There are always discussions going on over at The Good Men Project about ethical pick-up advice and whether socially-challenged men are “helped” by PUA (Pick-Up Advice) forums that portray woman as targets to be exploited (i.e the fastest way to get laid.) The shy (or otherwise challenged) “nice guys” claim that the (often morally iffy) advice helps them succeed in “real” relationships, and that if there were “better” places to get good advice they’d go there instead.
So, a few female “experts” are handing out “better” advice, and the guys are shooting it down. It’s an enlightening (and entertaining!) read as long as you don’t get caught in the cross-fire.

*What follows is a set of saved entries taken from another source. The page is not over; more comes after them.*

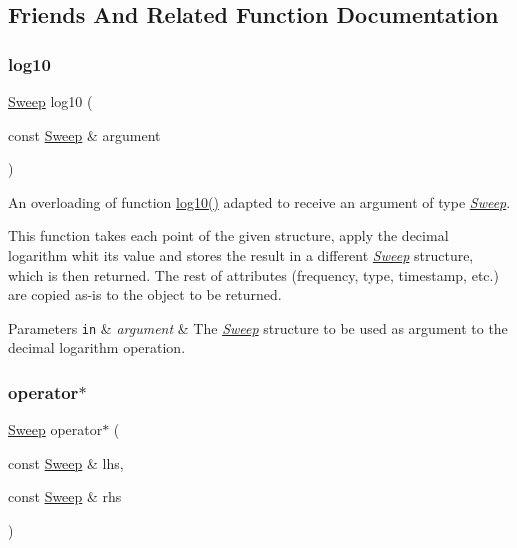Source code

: \subsection{Friends And Related Function Documentation}
\mbox{\label{structSweep_a37df38f37b1cf6a6bfb18f44b706d308}} 
\subsubsection{\texorpdfstring{log10}{log10}}
{\footnotesize\ttfamily \hyperlink{structSweep}{Sweep} log10 (\begin{DoxyParamCaption}\item[{const \hyperlink{structSweep}{Sweep} \&}]{argument }\end{DoxyParamCaption})\hspace{0.3cm}{\ttfamily [friend]}}



An overloading of function {\ttfamily \hyperlink{structSweep_a37df38f37b1cf6a6bfb18f44b706d308}{log10()}} adapted to receive an argument of type {\itshape \hyperlink{structSweep}{Sweep}}. 

This function takes each point of the given structure, apply the decimal logarithm whit its value and stores the result in a different {\itshape \hyperlink{structSweep}{Sweep}} structure, which is then returned. The rest of attributes (frequency, type, timestamp, etc.) are copied as-\/is to the object to be returned. 
\begin{DoxyParams}[1]{Parameters}
\mbox{\tt in}  & {\em argument} & The {\itshape \hyperlink{structSweep}{Sweep}} structure to be used as argument to the decimal logarithm operation. \\
\hline
\end{DoxyParams}
\mbox{\label{structSweep_a4739da92a36e5f8f17b0be140dd327f6}} 
\subsubsection{\texorpdfstring{operator$\ast$}{operator*}\hspace{0.1cm}{\footnotesize\ttfamily [1/3]}}
{\footnotesize\ttfamily \hyperlink{structSweep}{Sweep} operator$\ast$ (\begin{DoxyParamCaption}\item[{const \hyperlink{structSweep}{Sweep} \&}]{lhs,  }\item[{const \hyperlink{structSweep}{Sweep} \&}]{rhs }\end{DoxyParamCaption})\hspace{0.3cm}{\ttfamily [friend]}}



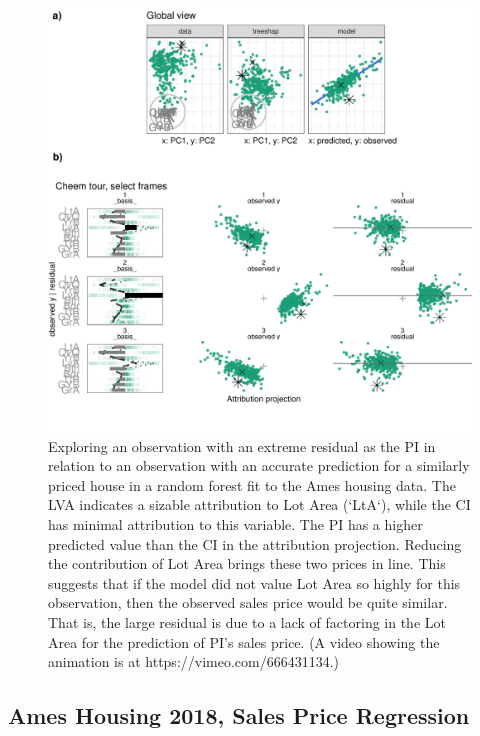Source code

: \documentclass[
]{sn-jnl}
\begin{document}
\begin{CodeChunk}
\begin{figure}

{\centering \includegraphics[width=0.9\linewidth]{./figures/case_ames2018} 

}

\caption[Exploring an observation with an extreme residual as the PI in relation to an observation with an accurate prediction for a similarly priced house in a random forest fit to the Ames housing data]{Exploring an observation with an extreme residual as the PI in relation to an observation with an accurate prediction for a similarly priced house in a random forest fit to the Ames housing data. The LVA indicates a sizable attribution to Lot Area (`LtA`), while the CI has minimal attribution to this variable. The PI has a higher predicted value than the CI in the attribution projection. Reducing the contribution of Lot Area brings these two prices in line. This suggests that if the model did not value Lot Area so highly for this observation, then the observed sales price would be quite similar. That is, the large residual is due to a lack of factoring in the Lot Area for the prediction of PI's sales price. (A video showing the animation is at https://vimeo.com/666431134.)}\label{fig:caseames}
\end{figure}
\end{CodeChunk}

\hypertarget{ames-housing-2018-sales-price-regression}{%
\subsection{Ames Housing 2018, Sales Price
Regression}\label{ames-housing-2018-sales-price-regression}}
\end{document}
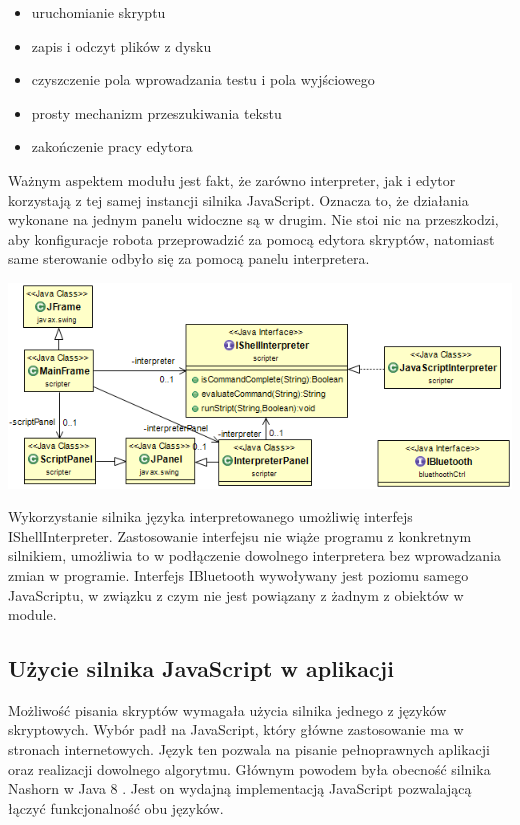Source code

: \documentclass[eng,printmode]{mgr}
\begin{document}
\begin{itemize}
 \item uruchomianie skryptu
 \item zapis i odczyt plików z dysku
 \item czyszczenie pola wprowadzania testu i pola wyjściowego
 \item prosty mechanizm przeszukiwania tekstu
 \item zakończenie pracy edytora
\end{itemize}

Ważnym aspektem modułu jest fakt, że zarówno interpreter, jak i edytor korzystają z tej samej instancji silnika JavaScript. Oznacza to, że działania wykonane na jednym panelu widoczne są w drugim. Nie stoi nic na przeszkodzi, aby konfiguracje robota przeprowadzić za pomocą edytora skryptów, natomiast same sterowanie odbyło się za pomocą panelu interpretera.

   \begin{center}
    \includegraphics[width=1\textwidth]{images/script}
   \end{center}

Wykorzystanie silnika języka interpretowanego umożliwię interfejs IShellInterpreter. Zastosowanie interfejsu nie wiąże programu z konkretnym silnikiem, umożliwia to w podłączenie dowolnego interpretera bez wprowadzania zmian w programie. Interfejs IBluetooth wywoływany jest poziomu samego JavaScriptu, w związku z czym nie jest powiązany z żadnym z obiektów w module.   

   \subsection{Użycie silnika JavaScript w aplikacji}

Możliwość pisania skryptów wymagała użycia silnika jednego z języków skryptowych. Wybór padł na JavaScript, który główne zastosowanie ma w stronach internetowych. Język ten pozwala na pisanie pełnoprawnych aplikacji oraz realizacji dowolnego algorytmu. Głównym powodem była obecność silnika Nashorn w Java 8 . Jest on wydajną implementacją JavaScript pozwalającą łączyć funkcjonalność obu języków. 
\end{document}
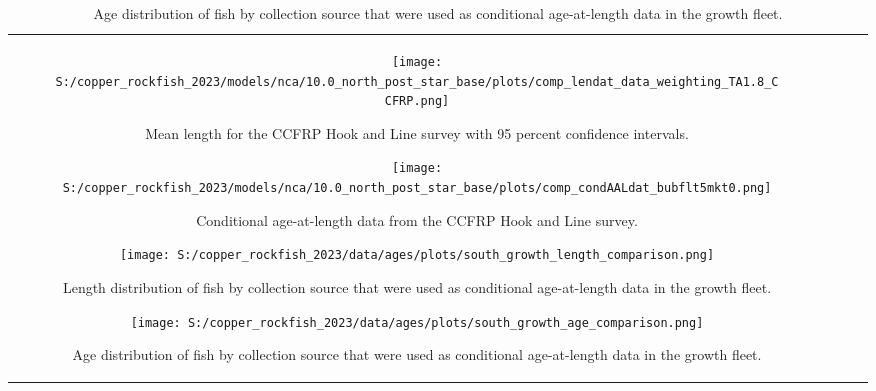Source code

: \documentclass[11pt,
  letterpaper,
]{article}
\begin{document}
\begin{longtable}[t]{c>{\centering\arraybackslash}p{2cm}>{\centering\arraybackslash}p{2cm}>{\centering\arraybackslash}p{2cm}}
\pagebreak

\begin{figure}
{\centering
\texttt{[image: S:/copper\_rockfish\_2023/models/nca/10.0\_north\_post\_star\_base/plots/comp\_lendat\_data\_weighting\_TA1.8\_CCFRP.png]}
}
\caption{Mean length for the CCFRP Hook and Line survey with 95 percent confidence intervals.\label{fig:ccfrp-mean-len-data}}
\end{figure}

\pagebreak

\begin{figure}
{\centering
\texttt{[image: S:/copper\_rockfish\_2023/models/nca/10.0\_north\_post\_star\_base/plots/comp\_condAALdat\_bubflt5mkt0.png]}
}
\caption{Conditional age-at-length data from the CCFRP Hook and Line survey.\label{fig:ccfrp-age-data}}
\end{figure}

\pagebreak

\pagebreak

\pagebreak

\pagebreak

\pagebreak

\pagebreak

\pagebreak

\begin{figure}
{\centering
\texttt{[image: S:/copper\_rockfish\_2023/data/ages/plots/south\_growth\_length\_comparison.png]}
}
\caption{Length distribution of fish by collection source that were used as conditional age-at-length data in the growth fleet.\label{fig:growth-len-dist}}
\end{figure}

\pagebreak

\begin{figure}
{\centering
\texttt{[image: S:/copper\_rockfish\_2023/data/ages/plots/south\_growth\_age\_comparison.png]}
}
\caption{Age distribution of fish by collection source that were used as conditional age-at-length data in the growth fleet.\label{fig:growth-age-dist}}
\end{figure}


\end{longtable}
\end{document}
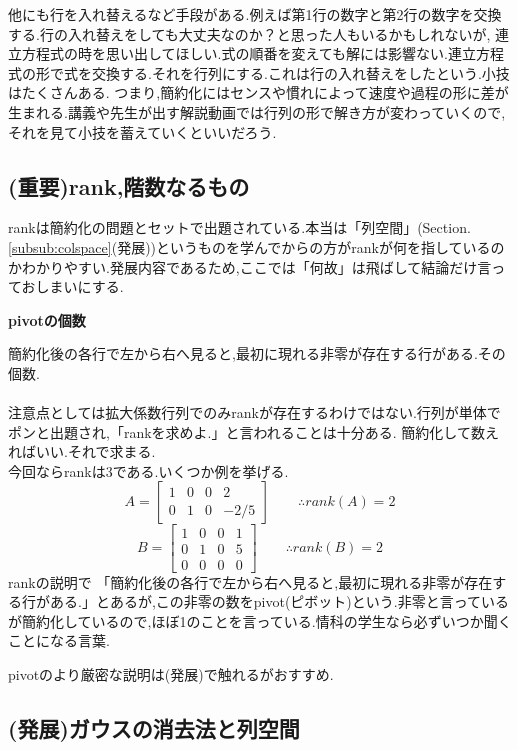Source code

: 他にも行を入れ替えるなど手段がある.例えば第1行の数字と第2行の数字を交換する.行の入れ替えをしても大丈夫なのか？と思った人もいるかもしれないが,
連立方程式の時を思い出してほしい.式の順番を変えても解には影響ない.連立方程式の形で式を交換する.それを行列にする.これは行の入れ替えをしたという.小技はたくさんある.
つまり,簡約化にはセンスや慣れによって速度や過程の形に差が生まれる.講義や先生が出す解説動画では行列の形で解き方が変わっていくので,
それを見て小技を蓄えていくといいだろう.
\newpage
\subsection{(重要)rank,階数なるもの}
rankは簡約化の問題とセットで出題されている.本当は「列空間」(Section.\ref{subsub:colspace}(発展))というものを学んでからの方がrankが何を指しているのかわかりやすい.発展内容であるため,ここでは「何故」は飛ばして結論だけ言っておしまいにする.
\begin{tcolorbox}[colframe=black!80,colback=white,title=rank]
\begin{center}
    \textbf{pivotの個数}
\end{center}
\begin{framed}
簡約化後の各行で左から右へ見ると,最初に現れる非零が存在する行がある.その個数.\\\\
注意点としては拡大係数行列でのみrankが存在するわけではない.行列が単体でポンと出題され,「rankを求めよ.」と言われることは十分ある.
簡約化して数えればいい.それで求まる.
\\
今回ならrankは3である.いくつか例を挙げる.
\[
A=
\begin{bmatrix}
    1 & 0 & 0 & 2 \\
    0 & 1 & 0 & -2/5
\end{bmatrix} \qquad
\therefore rank(A) = 2
\]
\[
B=
\begin{bmatrix}
    1 & 0 & 0 & 1 \\
    0 & 1 & 0 & 5 \\
    0 & 0 & 0 & 0
\end{bmatrix} \qquad
\therefore rank(B) = 2
\]
rankの説明で
「簡約化後の各行で左から右へ見ると,最初に現れる非零が存在する行がある.」とあるが,この非零の数をpivot(ピボット)という.非零と言っているが簡約化しているので,ほぼ1のことを言っている.情科の学生なら必ずいつか聞くことになる言葉.
\end{framed}
\end{tcolorbox}
pivotのより厳密な説明は(発展)で触れるがおすすめ.

\subsection{(発展)ガウスの消去法と列空間}
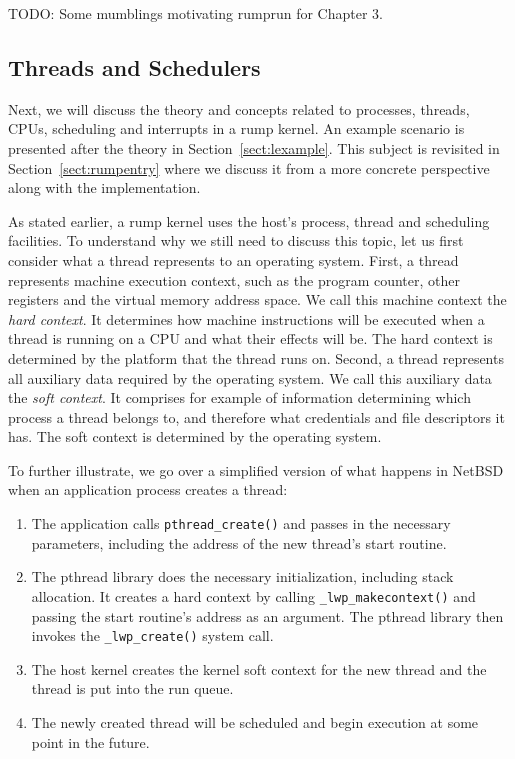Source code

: TODO: Some mumblings motivating rumprun for Chapter 3.


\subsection{Threads and Schedulers}
\label{sect:procmodel}

Next, we will discuss the theory and concepts related to processes,
threads, CPUs, scheduling and interrupts in a rump kernel.  An
example scenario is presented after the theory in
Section~\ref{sect:lexample}.  This subject is revisited in
Section~\ref{sect:rumpentry} where we discuss it from a more concrete
perspective along with the implementation.

As stated earlier, a rump kernel uses the host's process, thread and
scheduling facilities.  To understand why we still need to discuss
this topic, let us first consider what a thread represents to an
operating system.  First, a thread represents machine execution context,
such as the program counter, other registers and the virtual memory
address space.  We call this machine context the \textit{hard context}.
It determines how machine instructions will be executed when a thread
is running on a CPU and what their effects will be.  The hard context
is determined by the platform that the thread runs on.  Second, a
thread represents all auxiliary data required by the operating system.
We call this auxiliary data the \textit{soft context}.  It comprises
for example of information determining which process a thread belongs
to, and \eg therefore what credentials and file descriptors it has.
The soft context is determined by the operating system.

To further illustrate, we go over a simplified version of what happens
in NetBSD when an application process creates a thread:

\begin{enumerate}
\item   The application calls \verb+pthread_create()+ and passes
	in the necessary parameters, including the address of the new
	thread's start routine.

\item   The pthread library does the necessary initialization, including
	stack allocation.  It creates a hard context
	by calling \verb+_lwp_makecontext()+ and passing the
	start routine's address as an argument.  The pthread library then
	invokes the \verb+_lwp_create()+ system call.

\item   The host kernel creates the kernel soft context for the
	new thread and the thread is put into the run queue.

\item	The newly created thread will be scheduled and begin execution
	at some point in the future.
\end{enumerate}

Although I believe the women are trying to help, I think that they are (for the most part) missing the point. Just for a bit, let me use food and cooking as a metaphor for sex and dating, and then ask you:
What do you consider good food?
Some people like to spend hours preparing an elaborate meal (or even one complicated dessert), while others choose to cook volumes of a single item and store it in the freezer for later.
Some people cook because they what to know every ingredient the goes in, but others care most about quantity: they want the largest order of french fries for their buck (and are willing to drive for miles to get it).
Others gladly pay jaw-dropping amounts of money for hand-crafted tidbits, and there are some who don’t care what they eat as long as there’s enough. Many people don’t like to cook at all, and I know someone who likes to try new recipes (which occasionally don’t turn out very well) and someone else who uses one favorite recipe over and over.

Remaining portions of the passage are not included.